• **EXERCISE PROMPT**
Scan the entries for the word "probability". Every line that has it should be copied.

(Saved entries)
════════════════════
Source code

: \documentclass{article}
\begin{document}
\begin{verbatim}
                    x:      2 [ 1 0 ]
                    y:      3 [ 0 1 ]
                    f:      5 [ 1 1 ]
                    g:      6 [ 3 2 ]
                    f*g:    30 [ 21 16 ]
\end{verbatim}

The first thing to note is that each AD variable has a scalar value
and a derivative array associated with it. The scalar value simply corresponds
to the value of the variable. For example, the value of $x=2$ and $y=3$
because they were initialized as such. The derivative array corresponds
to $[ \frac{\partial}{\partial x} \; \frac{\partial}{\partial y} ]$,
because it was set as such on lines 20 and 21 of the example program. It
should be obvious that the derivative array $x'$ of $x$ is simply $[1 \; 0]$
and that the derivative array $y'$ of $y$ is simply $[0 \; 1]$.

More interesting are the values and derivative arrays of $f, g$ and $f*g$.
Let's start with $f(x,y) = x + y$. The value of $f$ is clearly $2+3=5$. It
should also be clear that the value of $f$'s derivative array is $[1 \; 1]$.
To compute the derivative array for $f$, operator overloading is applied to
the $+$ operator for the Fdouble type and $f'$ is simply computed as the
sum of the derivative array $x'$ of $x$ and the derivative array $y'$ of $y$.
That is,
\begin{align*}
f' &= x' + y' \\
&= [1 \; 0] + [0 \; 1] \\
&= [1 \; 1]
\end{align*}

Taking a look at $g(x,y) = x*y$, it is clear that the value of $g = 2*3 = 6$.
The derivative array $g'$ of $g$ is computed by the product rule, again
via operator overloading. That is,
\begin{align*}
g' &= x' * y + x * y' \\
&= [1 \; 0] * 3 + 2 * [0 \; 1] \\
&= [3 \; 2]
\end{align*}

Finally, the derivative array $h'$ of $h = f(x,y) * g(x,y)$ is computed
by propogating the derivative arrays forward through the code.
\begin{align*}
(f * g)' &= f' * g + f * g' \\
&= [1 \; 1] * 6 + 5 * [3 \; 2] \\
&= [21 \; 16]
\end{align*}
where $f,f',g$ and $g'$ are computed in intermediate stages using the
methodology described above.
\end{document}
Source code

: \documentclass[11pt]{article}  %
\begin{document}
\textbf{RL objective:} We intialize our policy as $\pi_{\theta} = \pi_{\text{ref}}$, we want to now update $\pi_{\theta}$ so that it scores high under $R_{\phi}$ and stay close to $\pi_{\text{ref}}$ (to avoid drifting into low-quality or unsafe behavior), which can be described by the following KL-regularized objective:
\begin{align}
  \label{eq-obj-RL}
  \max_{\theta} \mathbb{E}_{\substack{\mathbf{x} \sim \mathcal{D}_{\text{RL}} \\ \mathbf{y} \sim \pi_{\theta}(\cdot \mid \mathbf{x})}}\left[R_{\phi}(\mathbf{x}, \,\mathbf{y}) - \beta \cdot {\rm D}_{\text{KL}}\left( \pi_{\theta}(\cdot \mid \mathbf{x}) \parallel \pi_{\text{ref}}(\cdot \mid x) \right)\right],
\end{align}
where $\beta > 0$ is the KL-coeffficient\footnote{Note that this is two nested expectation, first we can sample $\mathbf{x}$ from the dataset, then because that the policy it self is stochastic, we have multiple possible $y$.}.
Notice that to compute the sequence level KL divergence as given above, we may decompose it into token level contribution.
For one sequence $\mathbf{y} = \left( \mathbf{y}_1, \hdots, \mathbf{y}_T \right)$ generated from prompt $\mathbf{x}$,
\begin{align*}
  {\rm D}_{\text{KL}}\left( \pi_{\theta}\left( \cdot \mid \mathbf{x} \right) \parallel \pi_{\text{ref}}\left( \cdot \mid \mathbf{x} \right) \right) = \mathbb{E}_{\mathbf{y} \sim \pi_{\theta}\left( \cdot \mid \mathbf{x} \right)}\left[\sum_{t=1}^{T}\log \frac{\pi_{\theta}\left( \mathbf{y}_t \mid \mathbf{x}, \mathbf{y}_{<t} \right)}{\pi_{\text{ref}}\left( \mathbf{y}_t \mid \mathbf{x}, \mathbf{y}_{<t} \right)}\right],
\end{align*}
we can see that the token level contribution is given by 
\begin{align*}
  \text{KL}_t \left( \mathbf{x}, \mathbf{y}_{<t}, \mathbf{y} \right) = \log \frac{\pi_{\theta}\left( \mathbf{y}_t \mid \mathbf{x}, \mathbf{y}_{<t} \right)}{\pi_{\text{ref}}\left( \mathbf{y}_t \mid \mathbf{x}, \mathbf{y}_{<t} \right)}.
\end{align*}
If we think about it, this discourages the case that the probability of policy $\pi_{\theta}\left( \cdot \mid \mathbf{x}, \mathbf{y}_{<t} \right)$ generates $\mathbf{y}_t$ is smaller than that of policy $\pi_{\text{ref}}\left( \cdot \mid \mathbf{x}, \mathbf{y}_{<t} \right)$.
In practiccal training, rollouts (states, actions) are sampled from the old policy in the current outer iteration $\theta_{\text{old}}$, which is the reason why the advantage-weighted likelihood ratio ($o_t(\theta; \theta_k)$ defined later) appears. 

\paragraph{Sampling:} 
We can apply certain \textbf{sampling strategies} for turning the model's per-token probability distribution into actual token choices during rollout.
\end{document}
════════════════════
• **TASK SOLUTION**
If we think about it, this discourages the case that the probability of policy $\pi_{\theta}\left( \cdot \mid \mathbf{x}, \mathbf{y}_{<t} \right)$ generates $\mathbf{y}_t$ is smaller than that of policy $\pi_{\text{ref}}\left( \cdot \mid \mathbf{x}, \mathbf{y}_{<t} \right)$.
We can apply certain \textbf{sampling strategies} for turning the model's per-token probability distribution into actual token choices during rollout.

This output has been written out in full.